Mubarak’s liberalisation of the economy, the introduction of fiscal, monetary and institutional reforms, and the country’s relative political stability are his trump cards. For international and local investors this means a continuation of investment-friendly policies. On assuming the presidency on October 6 1981 after the assassination of president Anwar Sadat by Islamic fundamentalists, Mubarak inherited a wide range of political and economic problems after decades of regional conflicts and slow economic growth.
The nationalisation of privately owned industries and the introduction of socialist-based economic policies stifled economic growth and drove away foreign investments. Egypt’s domestic tensions between Christians and Muslims during the late 1970s and 1980s, the rise of Islamic militancy and violence since the 1980s, and high military expenditure to finance Egypt’s wars with Israel since the 1950s all contributed to a budget deficit of 21% of gross domestic product (GDP) by 1986-87.
A drop in tourism (the country’s main source of foreign revenue), rising inflation, high unemployment, high real interest rates, a shortage of foreign currency and a depressed regional and global environment all led to the further deterioration of the economy.
By 1991, Mubarak embarked on a bold economic reform and stabilisation programme supported by bilateral trade relief from the Paris Club and a structural adjustment loan from the World Bank. It included a removal of certain price controls and a reduction in food subsidies, standardisation of the exchange rate, interest-rate liberalisation, reform of the public and financial sector and foreign trade liberalisation.
In addition, major strides were made in rebuilding and consolidating infrastructure, reducing the time and costs in opening new businesses, revamping conditions for the operation and exit of business, streamlining procedures, dismantling bureaucratic barriers, privatising hundreds of inefficient state-owned enterprises, lifting import restrictions and introducing a free-floating exchange rate. The government also introduced many incentives to attract more foreign direct investment.
The reforms have resulted in economic growth of about 4,4% over the past eight years. Egypt expects growth of 5,5% for 2004-05 due to the recovery of the tourism industry, rising oil prices and increasing natural gas production.
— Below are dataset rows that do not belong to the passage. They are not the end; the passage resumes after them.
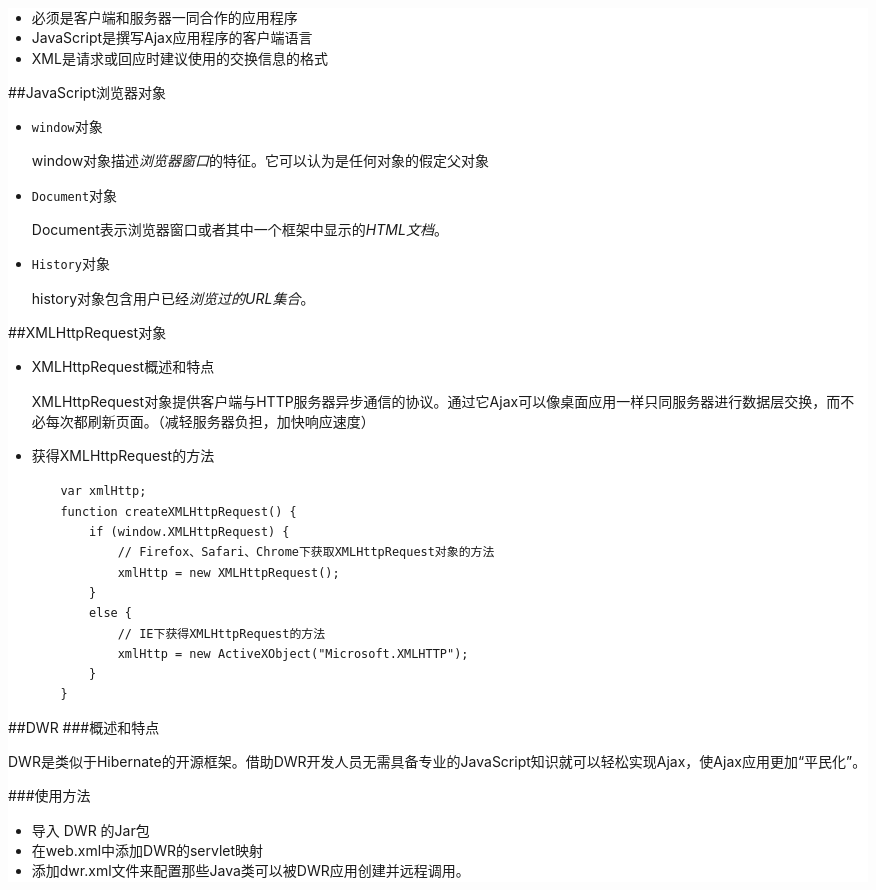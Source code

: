 * 必须是客户端和服务器一同合作的应用程序
* JavaScript是撰写Ajax应用程序的客户端语言
* XML是请求或回应时建议使用的交换信息的格式

##JavaScript浏览器对象

* `window`对象
  
  window对象描述*浏览器窗口*的特征。它可以认为是任何对象的假定父对象
  
* `Document`对象

  Document表示浏览器窗口或者其中一个框架中显示的*HTML文档*。
  
* `History`对象

  history对象包含用户已经*浏览过的URL集合*。
  
##XMLHttpRequest对象

* XMLHttpRequest概述和特点

  XMLHttpRequest对象提供客户端与HTTP服务器异步通信的协议。通过它Ajax可以像桌面应用一样只同服务器进行数据层交换，而不必每次都刷新页面。（减轻服务器负担，加快响应速度）

* 获得XMLHttpRequest的方法
  ```
      var xmlHttp;   
      function createXMLHttpRequest() {
          if (window.XMLHttpRequest) {
              // Firefox、Safari、Chrome下获取XMLHttpRequest对象的方法
              xmlHttp = new XMLHttpRequest();
          }
          else {
              // IE下获得XMLHttpRequest的方法
              xmlHttp = new ActiveXObject("Microsoft.XMLHTTP");
          }
      }
   ```
      
##DWR
###概述和特点

DWR是类似于Hibernate的开源框架。借助DWR开发人员无需具备专业的JavaScript知识就可以轻松实现Ajax，使Ajax应用更加“平民化”。

###使用方法

* 导入 DWR 的Jar包
* 在web.xml中添加DWR的servlet映射
* 添加dwr.xml文件来配置那些Java类可以被DWR应用创建并远程调用。

 
   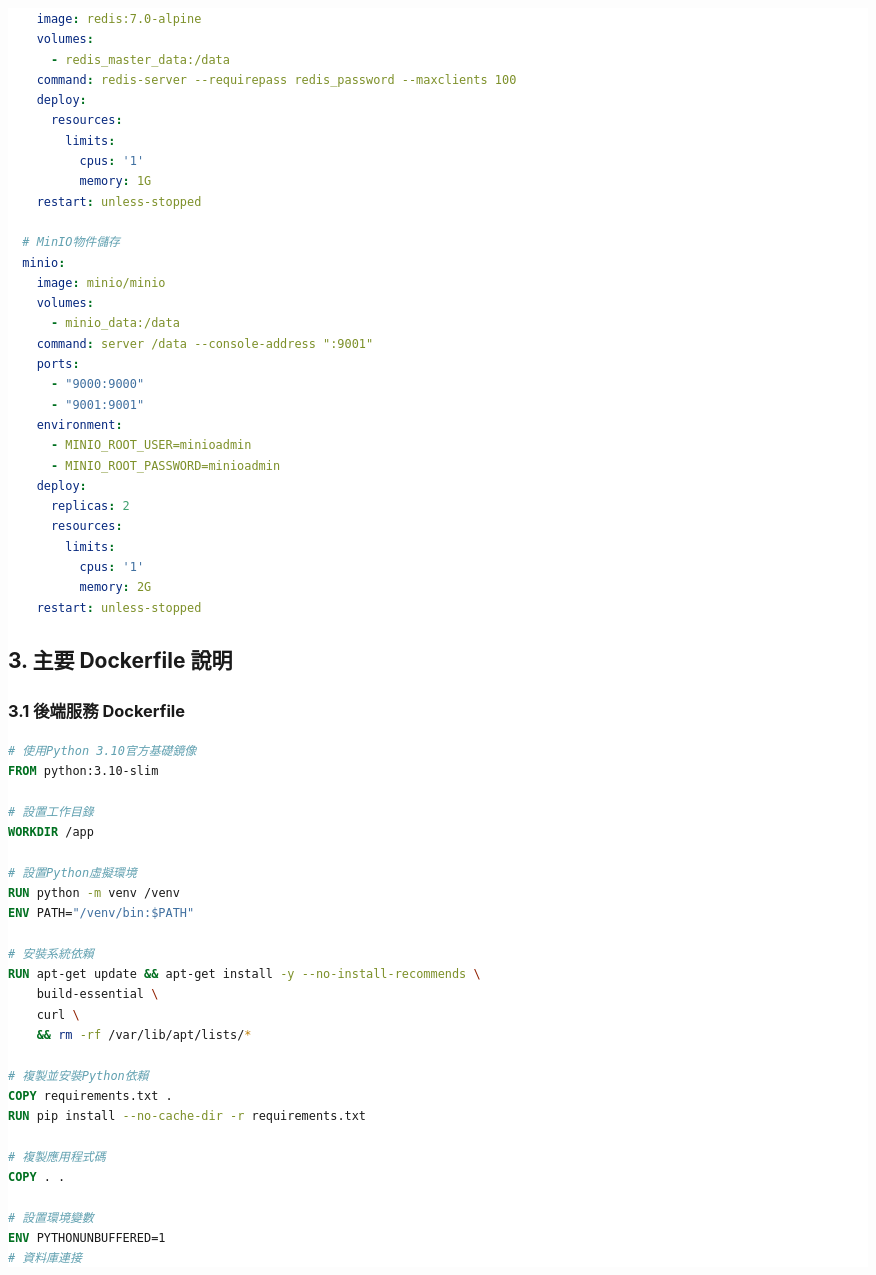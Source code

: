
 ```yaml
    image: redis:7.0-alpine
    volumes:
      - redis_master_data:/data
    command: redis-server --requirepass redis_password --maxclients 100
    deploy:
      resources:
        limits:
          cpus: '1'
          memory: 1G
    restart: unless-stopped

  # MinIO物件儲存
  minio:
    image: minio/minio
    volumes:
      - minio_data:/data
    command: server /data --console-address ":9001"
    ports:
      - "9000:9000"
      - "9001:9001"
    environment:
      - MINIO_ROOT_USER=minioadmin
      - MINIO_ROOT_PASSWORD=minioadmin
    deploy:
      replicas: 2
      resources:
        limits:
          cpus: '1'
          memory: 2G
    restart: unless-stopped
```

## 3. 主要 Dockerfile 說明

### 3.1 後端服務 Dockerfile

```dockerfile
# 使用Python 3.10官方基礎鏡像
FROM python:3.10-slim

# 設置工作目錄
WORKDIR /app

# 設置Python虛擬環境
RUN python -m venv /venv
ENV PATH="/venv/bin:$PATH"

# 安裝系統依賴
RUN apt-get update && apt-get install -y --no-install-recommends \
    build-essential \
    curl \
    && rm -rf /var/lib/apt/lists/*

# 複製並安裝Python依賴
COPY requirements.txt .
RUN pip install --no-cache-dir -r requirements.txt

# 複製應用程式碼
COPY . .

# 設置環境變數
ENV PYTHONUNBUFFERED=1
# 資料庫連接
```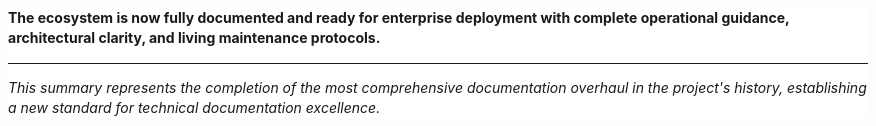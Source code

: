**The ecosystem is now fully documented and ready for enterprise deployment with complete operational guidance, architectural clarity, and living maintenance protocols.**

---

*This summary represents the completion of the most comprehensive documentation overhaul in the project's history, establishing a new standard for technical documentation excellence.*
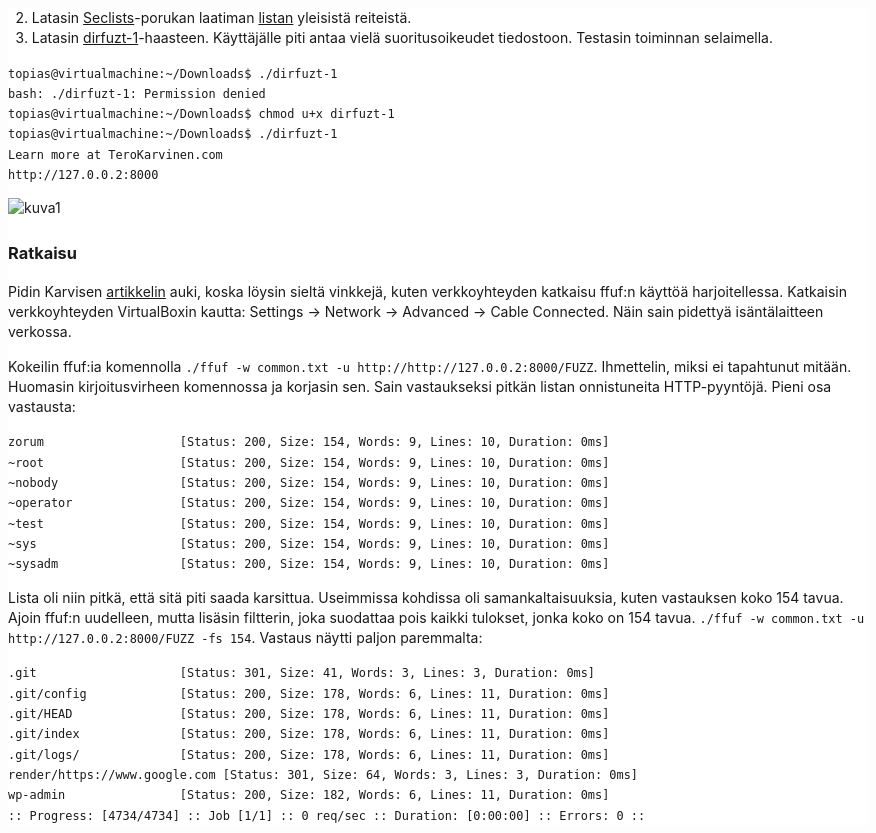 2. Latasin [Seclists](https://github.com/danielmiessler/SecLists)-porukan laatiman [listan](https://raw.githubusercontent.com/danielmiessler/SecLists/master/Discovery/Web-Content/common.txt) yleisistä reiteistä. 
3. Latasin [dirfuzt-1](https://terokarvinen.com/2023/fuzz-urls-find-hidden-directories/dirfuzt-1)-haasteen. Käyttäjälle piti antaa vielä suoritusoikeudet tiedostoon. Testasin toiminnan selaimella.

```
topias@virtualmachine:~/Downloads$ ./dirfuzt-1
bash: ./dirfuzt-1: Permission denied
topias@virtualmachine:~/Downloads$ chmod u+x dirfuzt-1
topias@virtualmachine:~/Downloads$ ./dirfuzt-1
Learn more at TeroKarvinen.com
http://127.0.0.2:8000
```

![kuva1](https://github.com/user-attachments/assets/752e2508-b658-42c0-963c-56d2f7f3b353)


### Ratkaisu

Pidin Karvisen [artikkelin](https://terokarvinen.com/2023/fuzz-urls-find-hidden-directories/) auki, koska löysin sieltä vinkkejä, kuten verkkoyhteyden katkaisu ffuf:n käyttöä harjoitellessa. Katkaisin verkkoyhteyden VirtualBoxin kautta: Settings -> Network -> Advanced -> Cable Connected. Näin sain pidettyä isäntälaitteen verkossa.

Kokeilin ffuf:ia komennolla `./ffuf -w common.txt -u http://http://127.0.0.2:8000/FUZZ`. Ihmettelin, miksi ei tapahtunut mitään. Huomasin kirjoitusvirheen komennossa ja korjasin sen. Sain vastaukseksi pitkän listan onnistuneita HTTP-pyyntöjä. Pieni osa vastausta:

```
zorum                   [Status: 200, Size: 154, Words: 9, Lines: 10, Duration: 0ms]
~root                   [Status: 200, Size: 154, Words: 9, Lines: 10, Duration: 0ms]
~nobody                 [Status: 200, Size: 154, Words: 9, Lines: 10, Duration: 0ms]
~operator               [Status: 200, Size: 154, Words: 9, Lines: 10, Duration: 0ms]
~test                   [Status: 200, Size: 154, Words: 9, Lines: 10, Duration: 0ms]
~sys                    [Status: 200, Size: 154, Words: 9, Lines: 10, Duration: 0ms]
~sysadm                 [Status: 200, Size: 154, Words: 9, Lines: 10, Duration: 0ms]
```

Lista oli niin pitkä, että sitä piti saada karsittua. Useimmissa kohdissa oli samankaltaisuuksia, kuten vastauksen koko 154 tavua. Ajoin ffuf:n uudelleen, mutta lisäsin filtterin, joka suodattaa pois kaikki tulokset, jonka koko on 154 tavua. `./ffuf -w common.txt -u http://127.0.0.2:8000/FUZZ -fs 154`. Vastaus näytti paljon paremmalta:

```
.git                    [Status: 301, Size: 41, Words: 3, Lines: 3, Duration: 0ms]
.git/config             [Status: 200, Size: 178, Words: 6, Lines: 11, Duration: 0ms]
.git/HEAD               [Status: 200, Size: 178, Words: 6, Lines: 11, Duration: 0ms]
.git/index              [Status: 200, Size: 178, Words: 6, Lines: 11, Duration: 0ms]
.git/logs/              [Status: 200, Size: 178, Words: 6, Lines: 11, Duration: 0ms]
render/https://www.google.com [Status: 301, Size: 64, Words: 3, Lines: 3, Duration: 0ms]
wp-admin                [Status: 200, Size: 182, Words: 6, Lines: 11, Duration: 0ms]
:: Progress: [4734/4734] :: Job [1/1] :: 0 req/sec :: Duration: [0:00:00] :: Errors: 0 ::
```
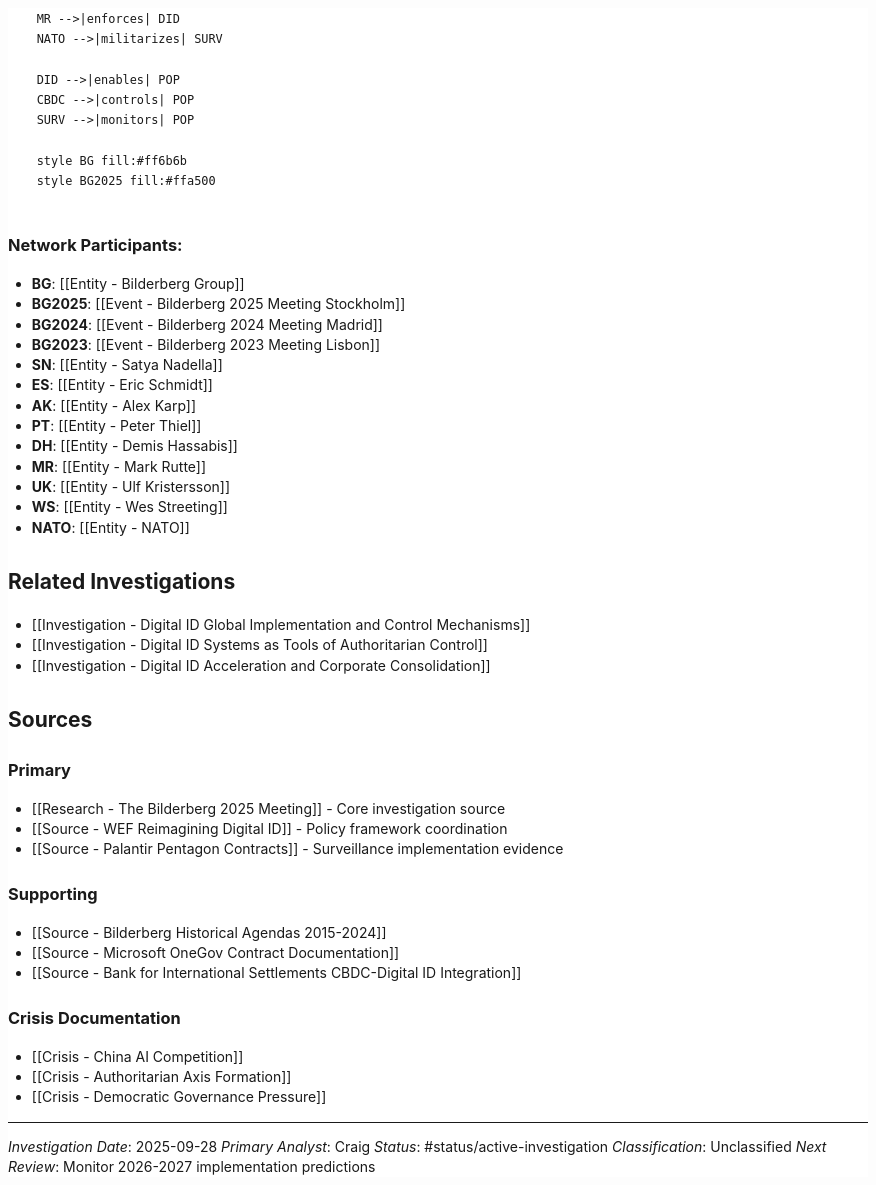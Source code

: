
 ```mermaid
    MR -->|enforces| DID
    NATO -->|militarizes| SURV

    DID -->|enables| POP
    CBDC -->|controls| POP
    SURV -->|monitors| POP

    style BG fill:#ff6b6b
    style BG2025 fill:#ffa500
    
```

### Network Participants:
- **BG**: [[Entity - Bilderberg Group]]
- **BG2025**: [[Event - Bilderberg 2025 Meeting Stockholm]]
- **BG2024**: [[Event - Bilderberg 2024 Meeting Madrid]]
- **BG2023**: [[Event - Bilderberg 2023 Meeting Lisbon]]
- **SN**: [[Entity - Satya Nadella]]
- **ES**: [[Entity - Eric Schmidt]]
- **AK**: [[Entity - Alex Karp]]
- **PT**: [[Entity - Peter Thiel]]
- **DH**: [[Entity - Demis Hassabis]]
- **MR**: [[Entity - Mark Rutte]]
- **UK**: [[Entity - Ulf Kristersson]]
- **WS**: [[Entity - Wes Streeting]]
- **NATO**: [[Entity - NATO]]

## Related Investigations
- [[Investigation - Digital ID Global Implementation and Control Mechanisms]]
- [[Investigation - Digital ID Systems as Tools of Authoritarian Control]]
- [[Investigation - Digital ID Acceleration and Corporate Consolidation]]

## Sources

### Primary
- [[Research - The Bilderberg 2025 Meeting]] - Core investigation source
- [[Source - WEF Reimagining Digital ID]] - Policy framework coordination
- [[Source - Palantir Pentagon Contracts]] - Surveillance implementation evidence

### Supporting
- [[Source - Bilderberg Historical Agendas 2015-2024]]
- [[Source - Microsoft OneGov Contract Documentation]]
- [[Source - Bank for International Settlements CBDC-Digital ID Integration]]

### Crisis Documentation
- [[Crisis - China AI Competition]]
- [[Crisis - Authoritarian Axis Formation]]
- [[Crisis - Democratic Governance Pressure]]

---
*Investigation Date*: 2025-09-28
*Primary Analyst*: Craig
*Status*: #status/active-investigation
*Classification*: Unclassified
*Next Review*: Monitor 2026-2027 implementation predictions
The private sector, discouraged under former president Gamal Abdel Nasser’s experiment with socialism, now accounts for more than 70% of GDP. The standard of the public service has improved significantly.
Today Egypt is recognised as having one of the most open and integrated markets in the Middle East and one of the most diversified and strongest economies in Africa.
South African investors have taken note of Egypt’s improving economic conditions and vast investment opportunities. According to SA’s embassy in Cairo, there are five established South African companies and a further 20 subsidiaries operating in Egypt. Trade between Egypt and SA has grown significantly. South African exports to Egypt rose from R126m in 2000 to R269m in 2003. Imports from Egypt were placed at R358m in 2003, up from R52m in 2001.
Government efforts to strengthen the Egyptian economy while ensuring political stability constitute Mubarak’s electoral platform for re-election. If reelected, he has promised that he will continue with the reforms he has initiated since 1991 — speeding up the privatisation of the remaining state-owned enterprises, creating more jobs for graduates and further improving living standards. He has also stressed that he will abolish emergency laws, protect the interests of the Coptic Christian minority, continue to crush Islamic militancy, and speed up democratic reforms.
However, many observers — in Egypt and abroad — feel that Mubarak’s electoral reforms, including allowing multiparty presidential elections for the first time, are a result of pressure from the Bush administration for regime change in the Middle East and pressure from Europe for greater political accountability. This coincides with growing domestic pressure to reform the political system.
Opposition parties have complained that the reforms do not go far enough in ensuring real democratic change. They stress that the government maintains control of much of the media and state apparatus. A committee of parliament — which is dominated by Mubarak’s NDP — passed tough guidelines that exclude independent candidates not from approved political parties.
In addition, Egyptian law obliges prospective candidates to be endorsed by a minimum of 250 elected officials. This is particularly difficult as the NDP holds the majority in elected institutions. The ruling party controls 90% of seats in parliament and 98,5% of seats in provincial councils.
Lastly, only parties that are more than five years old may put forward candidates. Thus, the contestation of this year’s presidential elections by the country’s weak and fragmented opposition parties is largely symbolic.
Several parties, including the left-wing Nasserists and the Tegammu, are boycotting the elections. One of the regime’s toughest and most vocal critics — the Kifaya movement — has not put forward a candidate. The largest and most important opposition, the Muslim Brotherhood, is officially banned. Egypt does not allow the formation of parties along religious lines.
Among the nine challengers in the poll, only the liberal Wafd Party leader, Noaman Gomaa, and reformist Ayman Nour of the liberal Ghad (Tomorrow) party, stand out as credible challengers to Mubarak’s re-election aspirations.
But Mubarak’s certain re-election is expected to signify a continuation of the business and investment-friendly policies of the government. This will support a closer economic relationship between SA and Egypt.